The investor hired JP Morgan to arrange the sale of 150 million Unicom shares at between HK$16 and HK$16.20 each, according to a sale document sent to fund managers. The pricing represents an up to 5.77 per cent discount to the stock's close of HK$16.98 yesterday.
Although the sale document did not identify the institutional investor, only South Korea's SK Telecom and Artisan Partners own more shares than the those on offer.
Shares of Unicom have gained 21.29 per cent from a low of HK$14 on November 22. The recent rebound was boosted by expectations that Beijing's long-awaited proposed industry restructuring would take place soon.
'The size of the deal is relatively small compared with the market capitalisation of Unicom. It shouldn't have any negative impact on the share price,' said China Everbright Securities analyst Wong Chi-man.
Market observers said SK Telecom could be the vendor in the share placement as it received Unicom shares at HK$8.63 each by converting US$1 billion worth of bonds issued by the mainland firm earlier this year.
There is no lock-up period for SK Telecom's stake in Unicom, and the Korean firm could reap a profit of about HK$1 billion in the placement.
Meanwhile, Unicom was holding talks with PCCW on roaming service co-operation next year using the CDMA network, executive director and vice-president Li Zhengmao said yesterday.
PCCW won the 15-year CDMA 2000 mobile licence in Hong Kong last month as its HK$70 million offer was the only bid in the tender. The company will launch the new service in November next year after the licence held by Hutchison Telecommunications International expired.

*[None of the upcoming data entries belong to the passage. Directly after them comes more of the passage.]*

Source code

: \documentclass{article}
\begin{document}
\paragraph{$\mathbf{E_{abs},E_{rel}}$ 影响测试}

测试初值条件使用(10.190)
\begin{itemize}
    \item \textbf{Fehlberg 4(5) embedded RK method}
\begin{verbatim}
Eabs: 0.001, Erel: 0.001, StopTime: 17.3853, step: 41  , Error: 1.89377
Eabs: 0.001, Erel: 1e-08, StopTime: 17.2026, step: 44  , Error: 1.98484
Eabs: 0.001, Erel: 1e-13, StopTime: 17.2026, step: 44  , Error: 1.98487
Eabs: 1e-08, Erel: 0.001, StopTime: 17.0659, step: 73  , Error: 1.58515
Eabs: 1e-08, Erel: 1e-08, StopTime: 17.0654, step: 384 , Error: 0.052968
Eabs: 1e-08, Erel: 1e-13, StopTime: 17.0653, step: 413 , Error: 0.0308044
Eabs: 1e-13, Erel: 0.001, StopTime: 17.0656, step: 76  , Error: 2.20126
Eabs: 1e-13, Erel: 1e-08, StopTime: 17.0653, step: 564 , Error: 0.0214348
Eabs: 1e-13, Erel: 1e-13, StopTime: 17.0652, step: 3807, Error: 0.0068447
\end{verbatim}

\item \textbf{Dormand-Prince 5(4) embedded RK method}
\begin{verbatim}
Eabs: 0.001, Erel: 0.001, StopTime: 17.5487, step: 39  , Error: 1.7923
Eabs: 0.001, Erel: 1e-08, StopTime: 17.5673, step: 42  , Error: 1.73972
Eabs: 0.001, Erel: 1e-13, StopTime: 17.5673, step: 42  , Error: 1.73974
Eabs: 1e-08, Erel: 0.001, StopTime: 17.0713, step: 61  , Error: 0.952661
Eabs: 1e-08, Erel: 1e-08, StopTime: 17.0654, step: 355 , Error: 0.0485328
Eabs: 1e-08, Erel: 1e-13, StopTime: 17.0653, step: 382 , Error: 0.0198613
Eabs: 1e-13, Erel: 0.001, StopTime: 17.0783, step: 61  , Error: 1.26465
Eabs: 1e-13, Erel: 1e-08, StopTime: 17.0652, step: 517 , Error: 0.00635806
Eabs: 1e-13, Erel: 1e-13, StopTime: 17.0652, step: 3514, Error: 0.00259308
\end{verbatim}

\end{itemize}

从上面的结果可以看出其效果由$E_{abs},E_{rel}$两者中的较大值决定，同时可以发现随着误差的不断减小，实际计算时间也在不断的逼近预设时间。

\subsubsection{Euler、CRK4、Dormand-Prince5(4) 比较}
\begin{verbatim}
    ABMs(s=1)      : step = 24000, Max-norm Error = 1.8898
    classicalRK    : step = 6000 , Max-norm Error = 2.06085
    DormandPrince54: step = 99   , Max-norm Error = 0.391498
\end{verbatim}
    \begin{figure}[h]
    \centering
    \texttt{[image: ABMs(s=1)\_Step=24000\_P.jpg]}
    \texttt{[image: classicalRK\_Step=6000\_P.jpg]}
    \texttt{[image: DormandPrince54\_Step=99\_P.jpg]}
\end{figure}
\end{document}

'We have touched base with PCCW after it secured the licence, and we will soon reach agreement on the roaming service to allow mainland CDMA users to enjoy the service when they are in Hong Kong,' Mr Li said.
Unicom, which was expected to bid for the Hong Kong licence, did not make the move. Mr Li said it did not make sense for Unicom to build a network from scratch in Hong Kong.
'We do want to have a CDMA network in Hong Kong, but we are not familiar with the local market. It would be too risky to make such investment,' Mr Li said.
He said the company's Macau CDMA operation would make profit in two to three years after the service was launched last year.
'Macau is a small market so only limited investment was made to build the network,' he said.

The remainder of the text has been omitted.